The emphasis would be simple: for every InterCity rail trip (even cross border) with a total journey time of 4 hours or less (possibly with a case to be made for up to 6 hours), there should be a departure every hour between 4/5am and 9/10pm, all day, every day. That would not mean a direct train every hour though.
What about longer distances and longer trip times I hear you wonder? The crucial tipping point is somewhere between 4 and 6 hours – longer than that and few people want to take the train. They would normally fly instead. But for that long distance segment a network of night trains is the best bet – point to point, with longer journey times and more possible padding in the timetables. How to accomplish that is explained in this earlier post of mine.

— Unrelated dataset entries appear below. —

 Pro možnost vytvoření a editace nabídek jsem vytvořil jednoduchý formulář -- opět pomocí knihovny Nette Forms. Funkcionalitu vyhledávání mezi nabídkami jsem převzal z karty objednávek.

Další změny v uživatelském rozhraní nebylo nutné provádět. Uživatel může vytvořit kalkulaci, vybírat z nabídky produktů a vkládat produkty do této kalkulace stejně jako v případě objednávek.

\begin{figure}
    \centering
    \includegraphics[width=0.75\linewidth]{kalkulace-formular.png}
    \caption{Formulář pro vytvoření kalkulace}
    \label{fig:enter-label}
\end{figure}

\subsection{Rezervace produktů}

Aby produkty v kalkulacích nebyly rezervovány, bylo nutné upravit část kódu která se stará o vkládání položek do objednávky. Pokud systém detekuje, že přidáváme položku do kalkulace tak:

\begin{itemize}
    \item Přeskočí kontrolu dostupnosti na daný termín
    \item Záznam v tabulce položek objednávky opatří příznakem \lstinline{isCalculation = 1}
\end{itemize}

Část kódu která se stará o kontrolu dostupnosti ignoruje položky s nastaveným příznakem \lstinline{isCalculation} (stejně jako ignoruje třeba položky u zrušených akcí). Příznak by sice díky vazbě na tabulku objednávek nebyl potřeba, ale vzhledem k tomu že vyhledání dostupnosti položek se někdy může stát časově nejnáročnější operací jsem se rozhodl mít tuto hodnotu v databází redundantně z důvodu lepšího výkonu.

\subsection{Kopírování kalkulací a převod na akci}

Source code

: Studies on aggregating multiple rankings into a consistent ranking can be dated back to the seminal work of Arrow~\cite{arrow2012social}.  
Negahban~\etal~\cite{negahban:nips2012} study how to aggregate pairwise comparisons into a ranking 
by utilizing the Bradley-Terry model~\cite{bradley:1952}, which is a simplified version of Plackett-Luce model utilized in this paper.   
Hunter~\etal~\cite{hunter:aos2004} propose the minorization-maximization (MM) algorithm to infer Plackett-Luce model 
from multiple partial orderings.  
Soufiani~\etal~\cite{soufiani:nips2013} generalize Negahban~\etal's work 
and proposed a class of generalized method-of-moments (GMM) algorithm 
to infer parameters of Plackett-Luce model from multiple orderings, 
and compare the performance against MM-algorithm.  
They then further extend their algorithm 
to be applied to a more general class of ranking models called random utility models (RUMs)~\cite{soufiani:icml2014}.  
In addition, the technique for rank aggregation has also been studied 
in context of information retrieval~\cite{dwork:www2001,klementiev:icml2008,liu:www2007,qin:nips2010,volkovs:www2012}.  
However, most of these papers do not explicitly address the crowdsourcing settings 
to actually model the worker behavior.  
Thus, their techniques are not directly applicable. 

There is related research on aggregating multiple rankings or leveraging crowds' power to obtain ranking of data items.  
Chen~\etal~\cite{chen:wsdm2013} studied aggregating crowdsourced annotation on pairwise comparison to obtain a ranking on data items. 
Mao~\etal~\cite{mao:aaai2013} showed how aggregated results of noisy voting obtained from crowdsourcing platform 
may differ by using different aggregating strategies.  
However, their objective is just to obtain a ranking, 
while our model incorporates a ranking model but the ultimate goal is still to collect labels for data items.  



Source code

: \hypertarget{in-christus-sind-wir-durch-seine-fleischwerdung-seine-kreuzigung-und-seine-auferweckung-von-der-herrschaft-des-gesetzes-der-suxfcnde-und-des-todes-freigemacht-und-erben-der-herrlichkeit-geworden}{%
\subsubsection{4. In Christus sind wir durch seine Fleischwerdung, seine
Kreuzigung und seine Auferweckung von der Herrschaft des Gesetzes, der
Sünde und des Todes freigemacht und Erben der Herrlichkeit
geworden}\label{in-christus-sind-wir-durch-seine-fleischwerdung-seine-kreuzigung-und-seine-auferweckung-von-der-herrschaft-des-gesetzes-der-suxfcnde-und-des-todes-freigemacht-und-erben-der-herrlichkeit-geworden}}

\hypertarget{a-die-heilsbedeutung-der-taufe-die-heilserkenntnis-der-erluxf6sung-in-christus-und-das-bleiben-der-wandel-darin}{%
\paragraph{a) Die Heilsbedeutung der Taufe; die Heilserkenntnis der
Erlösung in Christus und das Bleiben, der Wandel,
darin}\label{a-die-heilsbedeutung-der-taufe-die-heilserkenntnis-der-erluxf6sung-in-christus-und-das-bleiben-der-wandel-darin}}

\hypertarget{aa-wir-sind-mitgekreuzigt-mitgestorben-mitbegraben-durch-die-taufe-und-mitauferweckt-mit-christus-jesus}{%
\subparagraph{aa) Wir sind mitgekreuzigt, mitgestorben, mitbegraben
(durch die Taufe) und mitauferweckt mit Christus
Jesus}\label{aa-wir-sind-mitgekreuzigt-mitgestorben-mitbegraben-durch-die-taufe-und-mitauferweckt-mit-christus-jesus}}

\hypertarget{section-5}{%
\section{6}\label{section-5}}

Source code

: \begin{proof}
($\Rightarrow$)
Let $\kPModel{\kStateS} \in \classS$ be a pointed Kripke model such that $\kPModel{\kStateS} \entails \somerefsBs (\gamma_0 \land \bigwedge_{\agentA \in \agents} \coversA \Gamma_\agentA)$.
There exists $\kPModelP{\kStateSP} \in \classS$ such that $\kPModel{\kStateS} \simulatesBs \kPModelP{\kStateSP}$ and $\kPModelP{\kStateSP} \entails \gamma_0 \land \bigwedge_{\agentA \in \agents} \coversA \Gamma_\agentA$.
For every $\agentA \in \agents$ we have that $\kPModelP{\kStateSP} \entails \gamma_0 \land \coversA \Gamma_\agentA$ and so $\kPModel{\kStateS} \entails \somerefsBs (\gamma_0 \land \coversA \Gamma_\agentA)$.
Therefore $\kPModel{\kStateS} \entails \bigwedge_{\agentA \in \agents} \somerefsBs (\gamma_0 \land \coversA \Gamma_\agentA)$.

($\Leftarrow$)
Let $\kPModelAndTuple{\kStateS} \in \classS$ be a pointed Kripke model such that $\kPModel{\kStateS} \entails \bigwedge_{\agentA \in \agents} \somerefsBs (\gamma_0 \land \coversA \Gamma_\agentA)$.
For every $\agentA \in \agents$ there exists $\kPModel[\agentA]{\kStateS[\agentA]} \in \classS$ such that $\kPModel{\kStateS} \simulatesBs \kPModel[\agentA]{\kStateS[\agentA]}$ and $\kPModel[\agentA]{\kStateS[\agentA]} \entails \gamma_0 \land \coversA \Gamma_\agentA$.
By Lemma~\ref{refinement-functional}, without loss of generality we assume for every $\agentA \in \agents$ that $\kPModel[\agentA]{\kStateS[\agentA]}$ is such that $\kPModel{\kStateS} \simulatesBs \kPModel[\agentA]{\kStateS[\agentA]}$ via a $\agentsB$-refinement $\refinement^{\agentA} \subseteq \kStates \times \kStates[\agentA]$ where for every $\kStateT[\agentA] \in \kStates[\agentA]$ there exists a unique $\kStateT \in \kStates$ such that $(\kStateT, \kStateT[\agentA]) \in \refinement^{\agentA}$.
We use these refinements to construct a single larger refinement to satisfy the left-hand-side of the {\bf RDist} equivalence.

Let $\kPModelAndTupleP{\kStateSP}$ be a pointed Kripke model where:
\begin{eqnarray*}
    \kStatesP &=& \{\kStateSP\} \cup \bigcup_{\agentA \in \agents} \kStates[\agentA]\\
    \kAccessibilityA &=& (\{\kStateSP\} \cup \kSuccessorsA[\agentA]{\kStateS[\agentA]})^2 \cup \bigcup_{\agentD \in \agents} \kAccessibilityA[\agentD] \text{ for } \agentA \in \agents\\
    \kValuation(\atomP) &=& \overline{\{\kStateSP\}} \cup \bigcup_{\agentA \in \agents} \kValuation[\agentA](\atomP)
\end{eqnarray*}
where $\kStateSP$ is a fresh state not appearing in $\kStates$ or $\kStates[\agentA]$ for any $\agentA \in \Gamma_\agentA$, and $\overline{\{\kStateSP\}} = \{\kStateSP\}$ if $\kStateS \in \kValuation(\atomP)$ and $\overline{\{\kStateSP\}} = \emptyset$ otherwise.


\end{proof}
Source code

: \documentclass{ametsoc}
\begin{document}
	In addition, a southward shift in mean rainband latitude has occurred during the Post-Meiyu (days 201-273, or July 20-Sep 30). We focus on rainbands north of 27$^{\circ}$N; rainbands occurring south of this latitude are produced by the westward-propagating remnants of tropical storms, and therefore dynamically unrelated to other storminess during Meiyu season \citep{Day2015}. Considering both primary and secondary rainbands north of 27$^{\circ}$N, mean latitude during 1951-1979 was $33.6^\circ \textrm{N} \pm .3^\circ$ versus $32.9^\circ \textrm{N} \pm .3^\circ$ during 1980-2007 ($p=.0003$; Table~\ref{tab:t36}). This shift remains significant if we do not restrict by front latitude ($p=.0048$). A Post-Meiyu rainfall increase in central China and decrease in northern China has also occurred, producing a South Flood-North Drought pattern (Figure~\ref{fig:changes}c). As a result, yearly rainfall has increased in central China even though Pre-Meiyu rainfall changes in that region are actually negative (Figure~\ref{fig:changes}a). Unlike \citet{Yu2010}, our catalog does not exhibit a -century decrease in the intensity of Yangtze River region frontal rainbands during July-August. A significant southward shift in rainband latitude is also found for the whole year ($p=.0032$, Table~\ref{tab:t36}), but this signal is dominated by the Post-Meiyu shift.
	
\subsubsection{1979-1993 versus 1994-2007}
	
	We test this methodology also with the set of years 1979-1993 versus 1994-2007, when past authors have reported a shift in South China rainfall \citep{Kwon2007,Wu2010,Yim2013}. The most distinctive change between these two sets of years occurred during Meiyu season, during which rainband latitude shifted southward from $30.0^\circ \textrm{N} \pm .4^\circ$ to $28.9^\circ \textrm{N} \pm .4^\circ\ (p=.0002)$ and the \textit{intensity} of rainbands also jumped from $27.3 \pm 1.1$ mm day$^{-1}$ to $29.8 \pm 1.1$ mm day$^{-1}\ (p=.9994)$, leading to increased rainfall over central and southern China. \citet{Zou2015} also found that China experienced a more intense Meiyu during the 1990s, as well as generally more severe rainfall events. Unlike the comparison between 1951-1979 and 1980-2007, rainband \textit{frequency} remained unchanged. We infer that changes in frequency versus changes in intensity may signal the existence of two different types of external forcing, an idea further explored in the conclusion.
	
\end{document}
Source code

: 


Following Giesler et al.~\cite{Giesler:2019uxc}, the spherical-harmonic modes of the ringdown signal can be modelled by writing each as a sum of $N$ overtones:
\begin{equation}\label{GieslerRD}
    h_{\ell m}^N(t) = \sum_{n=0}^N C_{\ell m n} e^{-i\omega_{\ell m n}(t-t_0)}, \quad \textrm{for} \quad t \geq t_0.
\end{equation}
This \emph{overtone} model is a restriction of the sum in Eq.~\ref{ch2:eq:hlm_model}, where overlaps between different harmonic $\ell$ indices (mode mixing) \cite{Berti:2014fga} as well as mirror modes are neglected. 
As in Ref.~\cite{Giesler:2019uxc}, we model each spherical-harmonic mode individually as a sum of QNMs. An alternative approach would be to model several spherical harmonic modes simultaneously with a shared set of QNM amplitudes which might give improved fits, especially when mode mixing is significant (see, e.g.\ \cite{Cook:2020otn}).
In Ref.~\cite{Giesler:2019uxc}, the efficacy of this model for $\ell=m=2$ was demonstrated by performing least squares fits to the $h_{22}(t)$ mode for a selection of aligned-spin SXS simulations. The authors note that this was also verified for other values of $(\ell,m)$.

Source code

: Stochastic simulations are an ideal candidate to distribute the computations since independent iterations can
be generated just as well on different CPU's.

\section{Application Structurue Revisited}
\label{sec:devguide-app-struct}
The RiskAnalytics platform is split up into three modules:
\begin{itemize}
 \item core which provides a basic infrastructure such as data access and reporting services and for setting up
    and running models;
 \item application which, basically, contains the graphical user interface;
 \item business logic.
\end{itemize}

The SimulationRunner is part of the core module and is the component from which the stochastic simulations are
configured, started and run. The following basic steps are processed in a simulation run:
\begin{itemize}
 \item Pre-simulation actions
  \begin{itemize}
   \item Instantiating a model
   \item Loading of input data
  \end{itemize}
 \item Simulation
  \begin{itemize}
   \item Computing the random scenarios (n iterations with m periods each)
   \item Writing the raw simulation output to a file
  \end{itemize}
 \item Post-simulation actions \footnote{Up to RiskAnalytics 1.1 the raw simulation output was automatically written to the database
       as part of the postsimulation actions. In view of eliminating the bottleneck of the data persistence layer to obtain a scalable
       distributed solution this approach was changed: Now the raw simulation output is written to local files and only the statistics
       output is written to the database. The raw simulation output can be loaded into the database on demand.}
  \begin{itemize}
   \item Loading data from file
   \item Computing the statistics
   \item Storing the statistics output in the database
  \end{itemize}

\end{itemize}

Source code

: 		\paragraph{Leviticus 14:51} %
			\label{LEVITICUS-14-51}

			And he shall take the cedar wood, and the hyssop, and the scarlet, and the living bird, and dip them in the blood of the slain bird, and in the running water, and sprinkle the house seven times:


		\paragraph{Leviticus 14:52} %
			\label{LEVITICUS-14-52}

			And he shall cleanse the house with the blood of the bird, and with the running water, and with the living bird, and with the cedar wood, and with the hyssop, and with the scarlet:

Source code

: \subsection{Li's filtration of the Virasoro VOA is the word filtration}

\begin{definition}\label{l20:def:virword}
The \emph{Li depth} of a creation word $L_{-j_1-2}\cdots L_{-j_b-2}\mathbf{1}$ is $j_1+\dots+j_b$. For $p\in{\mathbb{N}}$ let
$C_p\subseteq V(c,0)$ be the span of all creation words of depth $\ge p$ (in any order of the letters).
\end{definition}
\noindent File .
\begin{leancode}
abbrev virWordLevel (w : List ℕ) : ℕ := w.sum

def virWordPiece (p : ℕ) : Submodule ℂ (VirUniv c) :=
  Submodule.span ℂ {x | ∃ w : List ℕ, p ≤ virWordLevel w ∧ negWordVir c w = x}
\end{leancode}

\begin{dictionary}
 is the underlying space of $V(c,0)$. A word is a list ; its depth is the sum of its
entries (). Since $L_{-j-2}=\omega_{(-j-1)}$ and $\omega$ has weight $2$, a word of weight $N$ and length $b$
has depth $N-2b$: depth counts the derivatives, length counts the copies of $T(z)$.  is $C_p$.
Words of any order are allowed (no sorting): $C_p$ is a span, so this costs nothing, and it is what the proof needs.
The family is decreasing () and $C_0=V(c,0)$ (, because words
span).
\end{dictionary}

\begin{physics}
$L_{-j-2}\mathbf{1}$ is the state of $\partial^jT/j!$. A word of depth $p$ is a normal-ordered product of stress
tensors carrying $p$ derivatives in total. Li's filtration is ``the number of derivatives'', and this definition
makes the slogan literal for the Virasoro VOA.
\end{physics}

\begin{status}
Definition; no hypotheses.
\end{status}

I do not know if the Europeanisation of Deutschlandtakt into Europatakt is right. But the concept of Europatakt would give cross-border rail in the EU a coherent vision for the future, an aim to work towards. And an overarching aim of rail policy in the European Union has been sorely missing until now. Could this be the way forward?
(Note: this piece explicitly does not mention Andi Scheuer’s TEE2.0 plans, that seem to me to be the opposite of what he is advocating in Germany with Deutschlandtakt – very long distance daytime trains complemented by night trains, and without any actual means to make those happen. TEE2.0 looks to me a policy driven by nostalgia and a Kraftwerk song, not a workable plan.)
This article was originally published on the Jon Worth Euroblog and was reposted with permission.
Photo by Rob Dammers on Flickr.
Note: The views expressed in this post are those of the author, and not of the UCL European Institute, nor of UCL.